The following functions help us to define our cost function and can be applied to identify any element i in the permutation π. Position: p(π, i) = k ⇔ |π_k| = i, p(π, i) ∈ {1, 2, ..., n}. Sign: s(π, i) = k ⇔ π_p(π, i) = k × i, s(π, i) ∈ {−1, +1}. Slice: slice(π, i) = min{p(π, i), n − p(π, i) + 1}, slice(π, i) ∈ {1, 2, ..., $⌈\frac{n}{2}⌉$ }.

Figure 1(b) shows the values of these functions for the signed permutation π = (−5 + 3 + 4 − 2 + 1). Note that the values for the functions sliceand position would not change if instead we had the unsigned permutation π = (5 3 4 2 1).

Our cost function is: cost(ρ(i, j)) = |slice(ι, i) − slice(ι, j)| + 1. Its behavior is explained by looking at the two cases that arise. Figure 2 illustrates both cases.

Case 1: $i, j \leq ⌈\frac{n}{2}⌉$ or $i, j \geq ⌈\frac{n}{2}⌉$ .

In this case, the cost function can be simplified to cost(ρ(i, j)) = abs(i−j)+1, which means that it is proportional to the number of elements in the reversed segment. This cost is what one would expect from a length-weighted inversion distance in such a way that larger inversions cost more than short inversions.

Case 2: $i > ⌈\frac{n}{2}⌉$ and $j < ⌈\frac{n}{2}⌉$ , or $j > ⌈\frac{n}{2}⌉$ and $i < ⌈\frac{n}{2}⌉$ .

In this case, the cost function is penalizing the asymmetry instead of the number of elements in the reversed segment. In effect, if the inversion ρ(i, j) is perfectly symmetric (meaning that i and j are equally distant from the origin of replication, so slice(ι, i) = slice(ι, j)), then the cost is given by cost(ρ(i, j)) = 1.

Therefore, our problem is to find a sequence of operations ρ₁, ρ₂, ..., ρ_t such that π·ρ₁·ρ₂ ... ρ_t = ι and $\sum_{k = 1}^{t} c o s t (ρ_{k})$ is minimum.

Methods

This section presents several greedy algorithms that take advantage from the characteristics of the cost function. The first greedy approach was named LR and constructs a solution by placing one element each time in the final position. After we place an element, we guarantee that we will not move it again.

Three other greedy approaches have been established, named NB, SMP and NB+SMP. These approaches rely on greedy functions to estimate how good an inversion might be. For each greedy function f, the benefit of an inversion ρ is the difference in the value returned by f before and after ρ is applied divided by the cost of ρ. For instance, let π be an arbitrary permutation, the benefit of ρ is computed as $b e n_{f} (π, ρ) = \frac{f (π) - f (π \cdot ρ)}{c o s t (ρ)}$ . Note that we expect f to assign smaller values to permutations closer to the identity.

Using the greedy function f, we construct a sequence of inversions that sort π by iteratively adding an inversion with the best benefit among all possible inversions.
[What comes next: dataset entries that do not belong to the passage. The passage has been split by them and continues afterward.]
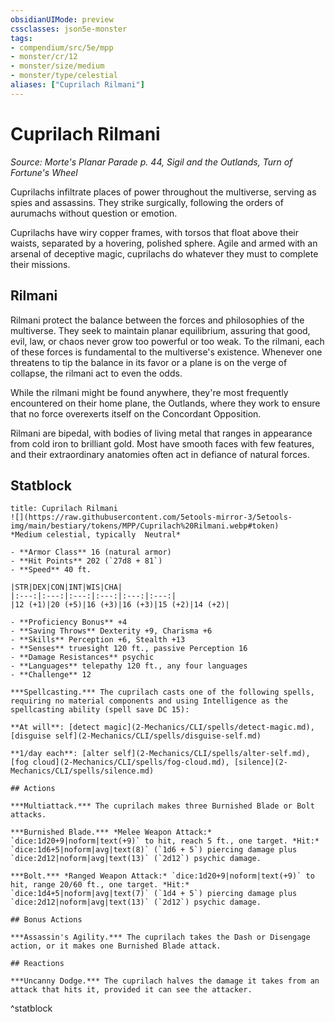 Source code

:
 ```yaml
---
obsidianUIMode: preview
cssclasses: json5e-monster
tags:
- compendium/src/5e/mpp
- monster/cr/12
- monster/size/medium
- monster/type/celestial
aliases: ["Cuprilach Rilmani"]
---
```

# Cuprilach Rilmani
*Source: Morte's Planar Parade p. 44, Sigil and the Outlands, Turn of Fortune's Wheel*  

Cuprilachs infiltrate places of power throughout the multiverse, serving as spies and assassins. They strike surgically, following the orders of aurumachs without question or emotion.

Cuprilachs have wiry copper frames, with torsos that float above their waists, separated by a hovering, polished sphere. Agile and armed with an arsenal of deceptive magic, cuprilachs do whatever they must to complete their missions.

## Rilmani

Rilmani protect the balance between the forces and philosophies of the multiverse. They seek to maintain planar equilibrium, assuring that good, evil, law, or chaos never grow too powerful or too weak. To the rilmani, each of these forces is fundamental to the multiverse's existence. Whenever one threatens to tip the balance in its favor or a plane is on the verge of collapse, the rilmani act to even the odds.

While the rilmani might be found anywhere, they're most frequently encountered on their home plane, the Outlands, where they work to ensure that no force overexerts itself on the Concordant Opposition.

Rilmani are bipedal, with bodies of living metal that ranges in appearance from cold iron to brilliant gold. Most have smooth faces with few features, and their extraordinary anatomies often act in defiance of natural forces.

## Statblock

```ad-statblock
title: Cuprilach Rilmani
![](https://raw.githubusercontent.com/5etools-mirror-3/5etools-img/main/bestiary/tokens/MPP/Cuprilach%20Rilmani.webp#token)
*Medium celestial, typically  Neutral*

- **Armor Class** 16 (natural armor)
- **Hit Points** 202 (`27d8 + 81`)
- **Speed** 40 ft.

|STR|DEX|CON|INT|WIS|CHA|
|:---:|:---:|:---:|:---:|:---:|:---:|
|12 (+1)|20 (+5)|16 (+3)|16 (+3)|15 (+2)|14 (+2)|

- **Proficiency Bonus** +4
- **Saving Throws** Dexterity +9, Charisma +6
- **Skills** Perception +6, Stealth +13
- **Senses** truesight 120 ft., passive Perception 16
- **Damage Resistances** psychic
- **Languages** telepathy 120 ft., any four languages
- **Challenge** 12

***Spellcasting.*** The cuprilach casts one of the following spells, requiring no material components and using Intelligence as the spellcasting ability (spell save DC 15):

**At will**: [detect magic](2-Mechanics/CLI/spells/detect-magic.md), [disguise self](2-Mechanics/CLI/spells/disguise-self.md)

**1/day each**: [alter self](2-Mechanics/CLI/spells/alter-self.md), [fog cloud](2-Mechanics/CLI/spells/fog-cloud.md), [silence](2-Mechanics/CLI/spells/silence.md)

## Actions

***Multiattack.*** The cuprilach makes three Burnished Blade or Bolt attacks.

***Burnished Blade.*** *Melee Weapon Attack:* `dice:1d20+9|noform|text(+9)` to hit, reach 5 ft., one target. *Hit:* `dice:1d6+5|noform|avg|text(8)` (`1d6 + 5`) piercing damage plus `dice:2d12|noform|avg|text(13)` (`2d12`) psychic damage.

***Bolt.*** *Ranged Weapon Attack:* `dice:1d20+9|noform|text(+9)` to hit, range 20/60 ft., one target. *Hit:* `dice:1d4+5|noform|avg|text(7)` (`1d4 + 5`) piercing damage plus `dice:2d12|noform|avg|text(13)` (`2d12`) psychic damage.

## Bonus Actions

***Assassin's Agility.*** The cuprilach takes the Dash or Disengage action, or it makes one Burnished Blade attack.

## Reactions

***Uncanny Dodge.*** The cuprilach halves the damage it takes from an attack that hits it, provided it can see the attacker.
```
^statblock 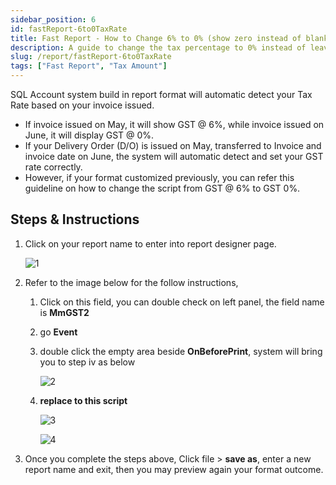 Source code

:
 ```yaml
---
sidebar_position: 6
id: fastReport-6to0TaxRate
title: Fast Report - How to Change 6% to 0% (show zero instead of blank)
description: A guide to change the tax percentage to 0% instead of leaving it blank
slug: /report/fastReport-6to0TaxRate
tags: ["Fast Report", "Tax Amount"]
---
```


SQL Account system build in report format will automatic detect your Tax Rate based on your invoice issued.

- If invoice issued on May, it will show GST @ 6%, while invoice issued on June, it will display GST @ 0%.
- If your Delivery Order (D/O) is issued on May, transferred to Invoice and invoice date on June, the system will automatic detect and set your GST rate correctly.
- However, if your format customized previously, you can refer this guideline on how to change the script from GST @ 6% to GST 0%.

## Steps & Instructions

1. Click on your report name to enter into report designer page.

    ![1](/img/report/fastReport-6to0TaxRate/1.png)

2. Refer to the image below for the follow instructions,

   1. Click on this field, you can double check on left panel, the field name is **MmGST2**

   2. go **Event**

   3. double click the empty area beside **OnBeforePrint**, system will bring you to step iv as below

        ![2](/img/report/fastReport-6to0TaxRate/2.png)

   4. **replace to this script**

        ![3](/img/report/fastReport-6to0TaxRate/3.png)

        ![4](/img/report/fastReport-6to0TaxRate/4.png)

3. Once you complete the steps above, Click file > **save as**, enter a new report name and exit, then you may preview again your format outcome.

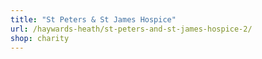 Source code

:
 ```yaml
---
title: "St Peters & St James Hospice"
url: /haywards-heath/st-peters-and-st-james-hospice-2/
shop: charity
---
```


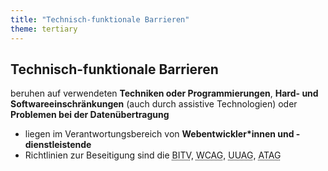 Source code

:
 ```yaml
---
title: "Technisch-funktionale Barrieren"
theme: tertiary
---
```

## Technisch-funktionale Barrieren

beruhen auf verwendeten **Techniken oder Programmierungen**, **Hard- und Softwareeinschränkungen** (auch durch assistive Technologien) oder **Problemen bei der Datenübertragung**

<ul>
    <li>liegen im Verantwortungsbereich von <strong>Webentwickler*innen und -dienstleistende</strong></li>
    <li>Richtlinien zur Beseitigung sind die <abbr
                                title="barrierefreie Informationstechik-Verordnung">BITV</abbr>, <abbr
                                title="Web Content Accessibility Guidelines">WCAG</abbr>, <abbr
                                title="User Agent Accessibility Guidelines">UUAG</abbr>, <abbr
                                title="Authoring Tool Accessibility Guidelines">ATAG</abbr></li>
</ul>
The greedy function f guarantees a (possibly not optimum) solution if we can always find an inversion ρ such that f (π·ρ) < f (π) for any π ≠ ι. However, our greedy functions presented in the following sections do not always guarantee that. Therefore, we study each case and we developed ways to circumvent this issue.

Left or right heuristic

We use the term LR to refer to this approach as an acronym for Left or Right. We first divide the elements in the permutation in two groups. The first group refers to the elements that are in slices classified as sorted and the second group comprises those elements that are in unsorted slices. A slice s is in the sorted group if p(π, s) = s, p(π, n − s + 1) = n − s + 1, and the slices {1, 2, ..., s − 1} are also in the sorted group. Otherwise, s is in the unsorted group.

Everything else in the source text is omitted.